Media Matters: IAB’s Michael Hahn on Navigating Privacy in Media

Written by Erin Boudreau | June 26, 2024

 

 

In the rapidly evolving privacy landscape, it can be challenging for companies to understand what’s required to comply with new regulations and industry standards. Not only is it critical to maintain compliance from a legal perspective, but protecting consumer data is important to a brand’s reputation.

For the latest edition of AAM Media Matters, Michael Hahn, executive vice president and general counsel of the Interactive Advertising Bureau (IAB), explained the state of privacy in media and new industry initiatives to improve the compliance process in digital advertising.

 

Key Privacy Challenges

The industry is at a critical stage as it becomes more regulated.

“There are close to 20 states that have enacted privacy laws with possibly more on the way,” Hahn said. “In light of this increased regulation, industry practices need to evolve for companies to demonstrate compliance.”

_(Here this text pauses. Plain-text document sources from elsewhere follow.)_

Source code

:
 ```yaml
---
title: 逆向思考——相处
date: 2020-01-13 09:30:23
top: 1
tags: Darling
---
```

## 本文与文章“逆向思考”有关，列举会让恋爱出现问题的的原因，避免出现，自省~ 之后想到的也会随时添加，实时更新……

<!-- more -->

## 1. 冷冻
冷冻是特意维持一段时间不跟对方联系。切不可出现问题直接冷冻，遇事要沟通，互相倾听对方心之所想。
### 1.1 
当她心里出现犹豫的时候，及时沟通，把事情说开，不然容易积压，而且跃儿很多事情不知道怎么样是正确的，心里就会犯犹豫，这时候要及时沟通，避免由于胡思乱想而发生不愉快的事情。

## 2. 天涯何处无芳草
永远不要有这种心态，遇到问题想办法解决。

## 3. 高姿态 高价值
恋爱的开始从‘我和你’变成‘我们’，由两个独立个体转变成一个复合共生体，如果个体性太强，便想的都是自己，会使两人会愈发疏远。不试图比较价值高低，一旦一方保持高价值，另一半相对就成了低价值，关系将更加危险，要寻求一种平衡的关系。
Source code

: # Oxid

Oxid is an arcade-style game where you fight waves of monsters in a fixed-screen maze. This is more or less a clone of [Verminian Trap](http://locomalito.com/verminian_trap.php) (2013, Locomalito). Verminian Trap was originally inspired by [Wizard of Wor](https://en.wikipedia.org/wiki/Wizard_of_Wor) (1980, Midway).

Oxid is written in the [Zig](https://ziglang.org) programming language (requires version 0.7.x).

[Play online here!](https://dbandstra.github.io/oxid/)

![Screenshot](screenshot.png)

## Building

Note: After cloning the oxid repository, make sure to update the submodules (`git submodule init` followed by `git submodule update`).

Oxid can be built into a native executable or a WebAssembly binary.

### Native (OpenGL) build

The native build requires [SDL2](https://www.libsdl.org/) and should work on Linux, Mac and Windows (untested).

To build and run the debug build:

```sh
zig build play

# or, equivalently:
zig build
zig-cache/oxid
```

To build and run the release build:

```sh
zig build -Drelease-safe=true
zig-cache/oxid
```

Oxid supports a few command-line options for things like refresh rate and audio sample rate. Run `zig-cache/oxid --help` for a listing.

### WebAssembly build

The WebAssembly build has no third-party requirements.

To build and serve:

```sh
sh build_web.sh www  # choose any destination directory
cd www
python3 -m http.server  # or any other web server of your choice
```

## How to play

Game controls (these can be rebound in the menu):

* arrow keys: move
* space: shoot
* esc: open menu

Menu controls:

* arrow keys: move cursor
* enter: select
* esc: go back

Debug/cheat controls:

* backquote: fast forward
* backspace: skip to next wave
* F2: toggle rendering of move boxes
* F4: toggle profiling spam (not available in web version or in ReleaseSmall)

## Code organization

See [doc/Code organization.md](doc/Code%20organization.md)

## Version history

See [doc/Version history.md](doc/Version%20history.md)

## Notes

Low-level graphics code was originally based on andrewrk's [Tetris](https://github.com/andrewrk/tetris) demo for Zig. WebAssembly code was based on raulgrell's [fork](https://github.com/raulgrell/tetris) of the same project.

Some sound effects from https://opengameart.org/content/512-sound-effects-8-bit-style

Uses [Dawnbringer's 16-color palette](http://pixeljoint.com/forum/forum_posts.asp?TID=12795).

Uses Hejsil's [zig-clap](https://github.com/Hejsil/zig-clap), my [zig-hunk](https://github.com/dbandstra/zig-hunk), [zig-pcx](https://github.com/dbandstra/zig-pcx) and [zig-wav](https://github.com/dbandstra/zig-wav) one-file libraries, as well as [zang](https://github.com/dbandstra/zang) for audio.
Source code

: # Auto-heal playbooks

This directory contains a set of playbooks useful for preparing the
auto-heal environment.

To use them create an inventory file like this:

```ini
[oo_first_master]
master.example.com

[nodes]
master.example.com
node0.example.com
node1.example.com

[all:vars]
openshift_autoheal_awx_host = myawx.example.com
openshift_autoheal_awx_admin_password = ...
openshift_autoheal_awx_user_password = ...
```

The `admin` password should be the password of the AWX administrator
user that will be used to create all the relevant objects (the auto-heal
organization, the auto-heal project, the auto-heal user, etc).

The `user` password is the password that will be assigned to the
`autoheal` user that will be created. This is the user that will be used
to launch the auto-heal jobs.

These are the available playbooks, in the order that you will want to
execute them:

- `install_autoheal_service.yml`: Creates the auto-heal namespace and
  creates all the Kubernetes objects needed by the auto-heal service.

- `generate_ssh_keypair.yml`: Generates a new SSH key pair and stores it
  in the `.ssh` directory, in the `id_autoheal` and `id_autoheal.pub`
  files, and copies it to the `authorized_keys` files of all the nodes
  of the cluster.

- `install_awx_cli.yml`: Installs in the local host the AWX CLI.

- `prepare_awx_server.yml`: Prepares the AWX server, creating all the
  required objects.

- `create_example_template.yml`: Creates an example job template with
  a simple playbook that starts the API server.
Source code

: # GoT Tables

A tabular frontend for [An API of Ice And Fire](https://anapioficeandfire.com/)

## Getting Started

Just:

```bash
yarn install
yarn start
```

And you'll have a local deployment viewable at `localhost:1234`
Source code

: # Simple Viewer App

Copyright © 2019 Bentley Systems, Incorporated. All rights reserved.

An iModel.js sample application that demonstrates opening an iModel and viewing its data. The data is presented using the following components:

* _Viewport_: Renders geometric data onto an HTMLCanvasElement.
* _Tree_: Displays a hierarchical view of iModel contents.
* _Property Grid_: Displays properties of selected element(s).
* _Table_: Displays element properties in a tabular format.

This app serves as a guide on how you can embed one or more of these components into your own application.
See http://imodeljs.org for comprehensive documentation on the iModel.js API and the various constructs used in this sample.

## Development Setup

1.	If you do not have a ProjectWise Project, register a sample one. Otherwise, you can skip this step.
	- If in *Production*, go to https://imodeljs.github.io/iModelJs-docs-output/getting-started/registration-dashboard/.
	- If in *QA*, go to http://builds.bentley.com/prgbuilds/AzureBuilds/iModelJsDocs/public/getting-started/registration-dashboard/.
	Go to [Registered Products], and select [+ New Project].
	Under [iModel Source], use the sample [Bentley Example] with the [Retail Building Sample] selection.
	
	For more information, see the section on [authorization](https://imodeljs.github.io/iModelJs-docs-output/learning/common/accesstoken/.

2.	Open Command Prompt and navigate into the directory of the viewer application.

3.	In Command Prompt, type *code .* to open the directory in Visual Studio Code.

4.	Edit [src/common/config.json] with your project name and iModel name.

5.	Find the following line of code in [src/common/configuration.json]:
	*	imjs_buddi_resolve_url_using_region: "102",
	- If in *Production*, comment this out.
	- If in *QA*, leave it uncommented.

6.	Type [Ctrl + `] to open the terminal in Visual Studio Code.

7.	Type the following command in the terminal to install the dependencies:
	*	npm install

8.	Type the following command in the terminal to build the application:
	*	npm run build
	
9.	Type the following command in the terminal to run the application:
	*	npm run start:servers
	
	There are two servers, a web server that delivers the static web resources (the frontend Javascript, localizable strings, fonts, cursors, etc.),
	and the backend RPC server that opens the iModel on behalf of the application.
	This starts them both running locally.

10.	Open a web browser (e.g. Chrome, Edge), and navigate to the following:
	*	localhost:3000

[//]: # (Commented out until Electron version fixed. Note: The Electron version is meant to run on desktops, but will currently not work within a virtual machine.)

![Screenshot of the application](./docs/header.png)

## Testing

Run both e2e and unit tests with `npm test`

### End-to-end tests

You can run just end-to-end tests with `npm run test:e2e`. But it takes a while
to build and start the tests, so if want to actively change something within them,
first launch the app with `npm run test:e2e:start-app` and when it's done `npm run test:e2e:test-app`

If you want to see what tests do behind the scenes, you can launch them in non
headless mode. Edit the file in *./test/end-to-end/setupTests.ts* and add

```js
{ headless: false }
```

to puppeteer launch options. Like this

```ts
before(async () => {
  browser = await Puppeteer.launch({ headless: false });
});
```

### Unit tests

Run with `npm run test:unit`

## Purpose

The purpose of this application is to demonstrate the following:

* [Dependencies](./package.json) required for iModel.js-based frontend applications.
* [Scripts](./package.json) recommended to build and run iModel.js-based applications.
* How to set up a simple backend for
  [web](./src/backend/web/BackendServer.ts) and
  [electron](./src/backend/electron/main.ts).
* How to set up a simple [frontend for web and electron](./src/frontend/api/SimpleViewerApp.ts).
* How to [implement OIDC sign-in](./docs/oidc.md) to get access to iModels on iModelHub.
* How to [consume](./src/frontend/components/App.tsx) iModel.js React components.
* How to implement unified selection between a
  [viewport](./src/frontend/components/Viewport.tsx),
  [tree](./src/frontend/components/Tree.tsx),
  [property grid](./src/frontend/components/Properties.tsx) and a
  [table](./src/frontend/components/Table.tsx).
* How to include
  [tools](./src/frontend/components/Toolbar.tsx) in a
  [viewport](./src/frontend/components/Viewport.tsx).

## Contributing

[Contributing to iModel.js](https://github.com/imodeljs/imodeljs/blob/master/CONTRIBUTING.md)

These changes fit into two categories: ensuring compliance in data collection and processing and maintaining partner accountability.

“If you look back at how privacy diligence was historically conducted, it often involved getting a representative and warranty from a partner and a promise of indemnification if something was done incorrectly. There might have been a diligence questionnaire included in the process, but this often was ineffective.  Far too often such questionnaires were too generic to offer significant insights.”

Privacy laws now require that companies become stewards of consumer data, which means they must perform more in-depth, comprehensive diligence of their partners. “Companies are going to have to account for this in their planning and resource allocation as they move forward, which is a big change,” Hahn said.

 

Industry Solutions Simplify Compliance

Considering these challenges, Hahn shared several solutions developed by IAB and IAB Tech Lab to streamline and standardize the compliance process across the industry. These solutions work together to create a simplified approach to help advertisers and publishers maintain privacy standards.

The IAB Multi-State Privacy Agreement (MSPA) is a framework designed to help marketers, agencies, publishers and tech companies comply with varying state-level privacy regulations, ensuring that companies can efficiently manage compliance across multiple jurisdictions.

“One of the goals of the MSPA is to elevate privacy so it gets taken out of one-to-one negotiations and creates a common baseline set of terms that can be applied throughout the entire industry,” Hahn said.

The Global Privacy Platform works alongside the MSPA to transmit consumer privacy preferences across jurisdictions, ensuring compliance with various privacy laws such as GDPR and state-specific regulations.

“When a publisher receives a global privacy opt out signal, there needs to be a means of transmitting that to the ad tech companies. The Global Privacy Platform creates that kind of signaling system.”

Another component of the IAB’s privacy solutions portfolio is its Diligence Platform, which is powered by SafeGuard Privacy, a data privacy platform that contains privacy diligence questions for different segments of the digital advertising industry. The goal of the platform is to standardize diligence questionnaires that will streamline the evaluation process and improve efficiency in the compliance process.

 

What the Future Holds for Privacy

Hahn anticipates a continued evolution of privacy regulation, which means companies need to become stewards of their data. To achieve this, publishers and advertisers will increasingly be expected to impose deeper evaluations of their partners.

“You’re going to see publisher and advertisers digging more into their partners’ processing of data, perhaps in ways that they didn’t do before or they relied on their agencies to do.”

 

Strategies for Privacy Compliance

As the industry experiences signal loss due to the deprecation of cookies and other tracking methods, Hahn said organizations will need to build strategies to leverage first-party data while remaining privacy compliant.

“Everybody needs to develop a playbook on how they’re going to monetize in a future world that’s increasingly regulated and where consumers opt out in greater numbers,” Hahn said. “It becomes really compelling to have a strategy for how to monetize your first party data, but it’s also important to understand what type of advertising you can and cannot undertake in a landscape where consumers increasingly opt out.”